This post originally appeared in an EdSurge guide, Measuring Efficacy in Ed Tech. Similar content, from a perspective about sharing accountability that teachers alone have shouldered, is in this prior post.
Curriculum-wide programs purchased by districts need to show that they work. Even products aimed mainly at efficiency or access should at minimum show that they can maintain status quo results. Rigorous evaluations have been complex, expensive and time-consuming at the student-level. However, given a digital math or reading program that has reached a scale of 30 or more sites statewide, there is a straightforward yet rigorous evaluation method using public, grade-average proficiencies, which can be applied post-adoption. The method enables not only districts, but also publishers to hold their programs accountable for results, in any year and for any state.
Three ingredients come together to enable this cost-effective evaluation method: annual school grade-average proficiencies in math and reading for each grade posted by each state, a program adopted across all classrooms in each using grade at each school, and digital records of grade average program usage. In my experience, school cohorts of 30 or more sites using a program across a state can be statistically evaluated. Once methods and state posted data are in place, the marginal cost and time per state-level evaluation can be as little as a few man-weeks.
A recently published WestEd study of MIND Research Institute’s ST Math, a supplemental digital math curriculum using visualization (disclosure: I am Chief Strategist for MIND Research) validates and exemplifies this method of evaluating grade-average changes longitudinally, aggregating program usage across 58 districts and 212 schools.
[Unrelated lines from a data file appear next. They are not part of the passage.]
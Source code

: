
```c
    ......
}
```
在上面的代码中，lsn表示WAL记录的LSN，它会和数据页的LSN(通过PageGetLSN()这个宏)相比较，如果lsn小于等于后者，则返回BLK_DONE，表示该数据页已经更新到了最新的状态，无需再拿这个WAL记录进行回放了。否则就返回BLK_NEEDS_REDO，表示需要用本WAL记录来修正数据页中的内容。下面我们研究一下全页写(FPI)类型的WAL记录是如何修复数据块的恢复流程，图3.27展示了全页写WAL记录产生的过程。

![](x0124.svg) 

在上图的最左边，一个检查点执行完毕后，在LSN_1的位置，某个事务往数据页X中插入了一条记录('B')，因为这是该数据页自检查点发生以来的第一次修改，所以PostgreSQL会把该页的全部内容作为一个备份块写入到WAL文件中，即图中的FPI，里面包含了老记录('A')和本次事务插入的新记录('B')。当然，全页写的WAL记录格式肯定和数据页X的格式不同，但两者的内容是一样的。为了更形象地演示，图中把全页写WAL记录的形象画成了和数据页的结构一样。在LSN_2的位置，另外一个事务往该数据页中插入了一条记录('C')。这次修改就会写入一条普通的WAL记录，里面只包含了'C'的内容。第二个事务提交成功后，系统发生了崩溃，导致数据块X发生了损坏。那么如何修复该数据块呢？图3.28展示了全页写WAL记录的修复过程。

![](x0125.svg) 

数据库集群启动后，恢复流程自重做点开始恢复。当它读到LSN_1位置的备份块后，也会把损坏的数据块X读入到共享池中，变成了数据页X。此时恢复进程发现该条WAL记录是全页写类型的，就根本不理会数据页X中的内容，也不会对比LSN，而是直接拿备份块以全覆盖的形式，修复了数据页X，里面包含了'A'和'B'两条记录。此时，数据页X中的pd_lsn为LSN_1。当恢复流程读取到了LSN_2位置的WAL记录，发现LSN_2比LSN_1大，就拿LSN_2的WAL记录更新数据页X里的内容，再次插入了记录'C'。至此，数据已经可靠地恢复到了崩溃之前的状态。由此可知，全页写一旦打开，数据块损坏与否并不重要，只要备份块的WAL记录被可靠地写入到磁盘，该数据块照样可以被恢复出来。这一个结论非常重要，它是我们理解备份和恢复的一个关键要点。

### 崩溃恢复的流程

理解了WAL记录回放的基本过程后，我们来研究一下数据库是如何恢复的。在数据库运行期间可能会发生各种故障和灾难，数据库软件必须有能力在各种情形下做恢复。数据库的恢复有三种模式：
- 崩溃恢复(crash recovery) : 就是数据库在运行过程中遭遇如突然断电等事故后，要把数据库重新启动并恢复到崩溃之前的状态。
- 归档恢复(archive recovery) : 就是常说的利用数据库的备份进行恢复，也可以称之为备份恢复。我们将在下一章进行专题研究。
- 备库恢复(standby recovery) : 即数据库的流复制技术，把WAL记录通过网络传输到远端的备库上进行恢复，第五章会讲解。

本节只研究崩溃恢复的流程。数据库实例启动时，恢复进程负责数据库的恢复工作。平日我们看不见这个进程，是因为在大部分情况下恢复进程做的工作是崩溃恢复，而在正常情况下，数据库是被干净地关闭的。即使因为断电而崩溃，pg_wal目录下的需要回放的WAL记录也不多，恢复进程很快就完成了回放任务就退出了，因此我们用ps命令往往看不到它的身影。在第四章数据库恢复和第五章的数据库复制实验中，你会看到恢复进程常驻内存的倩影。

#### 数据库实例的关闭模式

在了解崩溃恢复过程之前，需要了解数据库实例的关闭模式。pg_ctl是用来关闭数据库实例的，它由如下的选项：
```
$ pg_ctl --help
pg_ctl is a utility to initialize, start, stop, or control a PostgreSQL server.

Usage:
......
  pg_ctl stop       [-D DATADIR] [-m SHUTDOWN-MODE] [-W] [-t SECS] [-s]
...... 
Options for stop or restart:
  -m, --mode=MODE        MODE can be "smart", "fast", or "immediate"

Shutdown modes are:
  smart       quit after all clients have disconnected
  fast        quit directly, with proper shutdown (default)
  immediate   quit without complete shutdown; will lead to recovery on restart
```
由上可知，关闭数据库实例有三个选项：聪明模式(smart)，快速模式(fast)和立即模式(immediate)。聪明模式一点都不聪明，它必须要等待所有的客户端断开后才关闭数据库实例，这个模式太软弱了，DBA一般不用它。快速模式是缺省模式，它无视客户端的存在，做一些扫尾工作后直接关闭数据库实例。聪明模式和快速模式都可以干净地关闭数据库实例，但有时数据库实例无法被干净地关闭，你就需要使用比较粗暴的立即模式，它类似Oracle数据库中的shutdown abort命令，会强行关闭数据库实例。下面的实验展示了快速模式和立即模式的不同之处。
In alignment with this methodological validation, in 2014 MIND began evaluating all new implementations of its elementary grade ST Math program in any state with 20 or more implementing grades (from grades 3, 4, and 5).
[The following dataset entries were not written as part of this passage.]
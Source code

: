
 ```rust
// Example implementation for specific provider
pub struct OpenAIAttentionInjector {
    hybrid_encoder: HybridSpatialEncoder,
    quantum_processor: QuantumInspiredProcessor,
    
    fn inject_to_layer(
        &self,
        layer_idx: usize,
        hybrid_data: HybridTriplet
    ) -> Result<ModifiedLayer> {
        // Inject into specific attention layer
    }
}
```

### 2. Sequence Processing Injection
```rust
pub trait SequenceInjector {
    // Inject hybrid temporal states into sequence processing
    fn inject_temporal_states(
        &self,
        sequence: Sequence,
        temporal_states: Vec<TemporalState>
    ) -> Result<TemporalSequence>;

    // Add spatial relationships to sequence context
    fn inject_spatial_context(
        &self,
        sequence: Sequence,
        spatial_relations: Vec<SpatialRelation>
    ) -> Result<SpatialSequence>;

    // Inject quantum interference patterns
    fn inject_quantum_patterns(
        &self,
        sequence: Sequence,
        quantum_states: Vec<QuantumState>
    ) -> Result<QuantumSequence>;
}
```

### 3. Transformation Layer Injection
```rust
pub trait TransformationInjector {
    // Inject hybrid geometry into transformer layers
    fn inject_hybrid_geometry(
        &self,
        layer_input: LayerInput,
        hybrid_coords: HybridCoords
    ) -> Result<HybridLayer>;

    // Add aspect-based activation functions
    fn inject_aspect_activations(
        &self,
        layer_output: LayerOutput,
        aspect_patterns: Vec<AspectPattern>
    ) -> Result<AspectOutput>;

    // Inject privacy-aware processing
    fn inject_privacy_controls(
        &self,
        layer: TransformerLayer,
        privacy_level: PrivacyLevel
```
Clearly, evaluations of every program, every year have not been the prior market norm: it wasn’t possible before annual assessment and school proficiency posting requirements, and wasn’t possible before digital program usage measurements. Moreover, the education market has greatly discounted the possibility that curriculum makes all that much difference to outcomes, to the extent of not even trying to uniformly record what programs are being used by what schools. (Choosing Blindly: Instructional Materials, Teacher Effectiveness, and the Common Core by Matthew Chingos and Russ Whitehurst crisply and logically highlights this “scandalous lack of information” on usage and evaluation of instructional materials, as well as pointing out the high value of improving knowledge in this area.)
But publishers themselves are now in a position, in many cases, to aggregate their own digital program usage records from schools across districts, and generate timely, rigorous, standardized evaluations of their own products, using any state’s posted grade-level assessment data. It may be too early or too risky for many publishers. Currently, even just one rigorous, student-level study can serve as sufficient proof for a product. It’s an unnecessary risk for publishers to seek more universal, annual product accountability. It would be as surprising as if, were the anonymized data available, a fitness company started evaluating and publishing its overall average annual fitness impact on club member cohorts, by usage. By observation of the health club market, this level of accountability is neither a market requirement, nor even dreamed of. No reason for those providers to take on extra accountability.
But while we may accept that member-paid health clubs are not accountable for average health improvements, we need not accept that digital content’s contribution to learning outcomes in public schools goes unaccounted for. And universal content evaluation, enabled for digital programs, can launch a continuous improvement cycle, both for content publishers and for supporting teachers.
Once rigorous program evaluations start becoming commonplace, there will be many findings which lack statistical significance, and even some outright failures. Good to know. We will find that some local district implementation choices, as evidenced by digital usage patterns, turn out to be make-or-break for any given program’s success. Where and when robust teacher and student success is found, and as confidence is built, programs and implementation expertise can also start to be baked into sustained district pedagogical strategies and professional development.